Last Updated:Oct 30, 2025

Starting from V4.0, Hologres supports Multi-cluster and Auto Scaling for virtual warehouse instances. A virtual warehouse can scale out to multiple clusters and automatically adjust the number of clusters based on the workload. This supports high-concurrency requests and resource isolation within the virtual warehouse.

How it works

  • Without Multi-cluster, all reserved resources of a virtual warehouse belong to a single cluster. Requests sent to this virtual warehouse share these resources. See Architecture of virtual warehouse instances.

  • With Multi-cluster enabled, a virtual warehouse operates with multiple, physically isolated clusters. The Frontend (FE) Node then employs load balancing to automatically distribute incoming requests across these clusters.

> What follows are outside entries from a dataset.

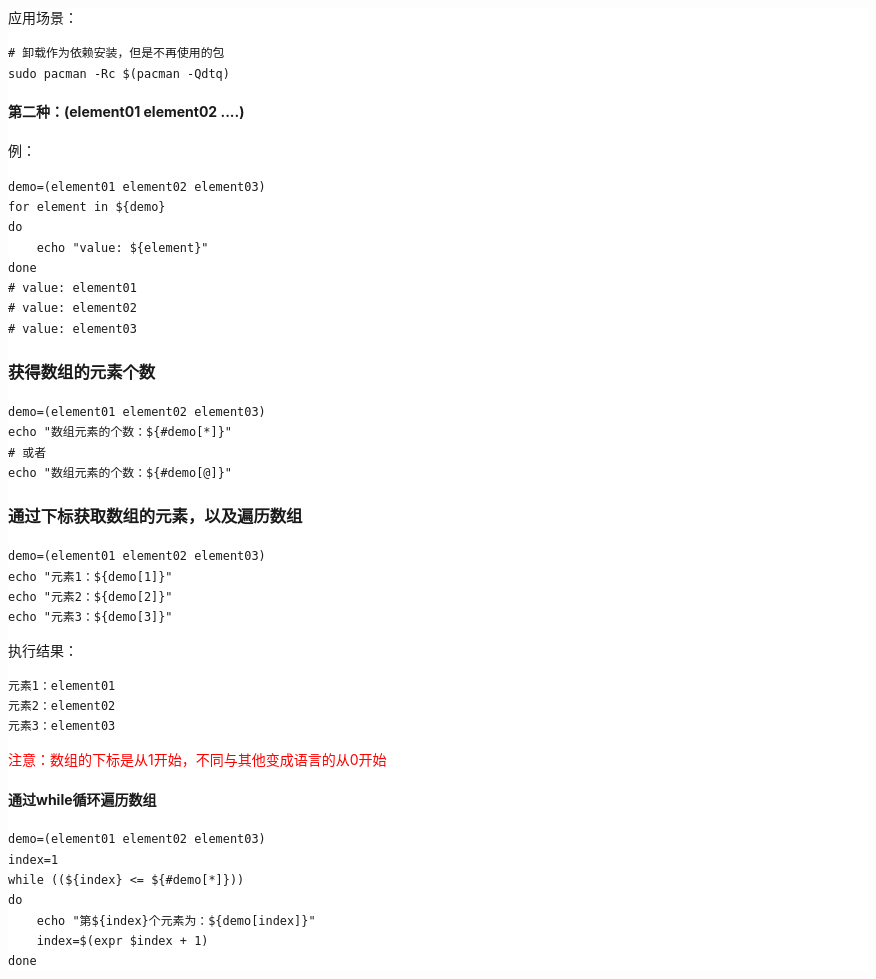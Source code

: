 应用场景：

```shell
# 卸载作为依赖安装，但是不再使用的包
sudo pacman -Rc $(pacman -Qdtq)
```

#### 第二种：(element01 element02 ....)

例：

```shell
demo=(element01 element02 element03)
for element in ${demo}
do
    echo "value: ${element}"
done
# value: element01
# value: element02
# value: element03
```

### 获得数组的元素个数

```shell
demo=(element01 element02 element03)
echo "数组元素的个数：${#demo[*]}"
# 或者
echo "数组元素的个数：${#demo[@]}"
```

### 通过下标获取数组的元素，以及遍历数组

```shell
demo=(element01 element02 element03)
echo "元素1：${demo[1]}"
echo "元素2：${demo[2]}"
echo "元素3：${demo[3]}"
```

执行结果：

```txt
元素1：element01
元素2：element02
元素3：element03
```

<span style="color: red">注意：数组的下标是从1开始，不同与其他变成语言的从0开始</span>

#### 通过while循环遍历数组

```shell
demo=(element01 element02 element03)
index=1
while ((${index} <= ${#demo[*]}))
do
    echo "第${index}个元素为：${demo[index]}"
    index=$(expr $index + 1)
done
```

  • If you enable Multi-cluster and Auto Scaling, the virtual warehouse dynamically provisions new clusters with elastic resources during peak demand, to manage greater concurrent workloads. During periods of lower load, it scales in by releasing idle elastic resources, significantly reducing costs.

image

Use cases

Multi-cluster

  • Ideal use cases: high-concurrency, small-to-medium queries. Multi-cluster excels here by leveraging cluster isolation and FE Node load balancing. It supports more concurrent requests and automatically isolates workloads for better performance.

  • Not suitable for: large, low-concurrency tasks. Scenarios like large-scale batch data ingestion (virtual warehouse 2 in How it works) are better suited for scale-up capabilities. Consider manual or scheduled scaling to allocate more resources to a single, powerful cluster.

Auto Scaling

Ideal use cases:

  • High-concurrency, small-to-medium queries: See ideal use cases of Multi-cluster.

  • Unpredictable workload peaks: This demand cannot be effectively managed by manual cluster increases or scheduled scaling.

Key concepts

For definitions of Multi-cluster concepts and resources at the instance and virtual warehouse levels, see Overview of resource scalability.

The following example explains instance resource usage:

  • Instance

    • Reserved resources: 64 Compute Units (CUs), which include:

      • Allocated: 32 CUs, assigned to the virtual warehouse init_warehouse .

      • Unallocated: 32 CUs. Can be used to create a new virtual warehouse or allocated to init_warehouse.

    • Elastic instance resources: 32 CUs, provisioned via Auto Scaling for init_warehouse.

  • Virtual warehouse (init_warehouse):

    • Reserved clusters: 1.

    • Per-cluster specifications: 32 CUs.

    • Reserved resources: 32 CUs (1 × 32).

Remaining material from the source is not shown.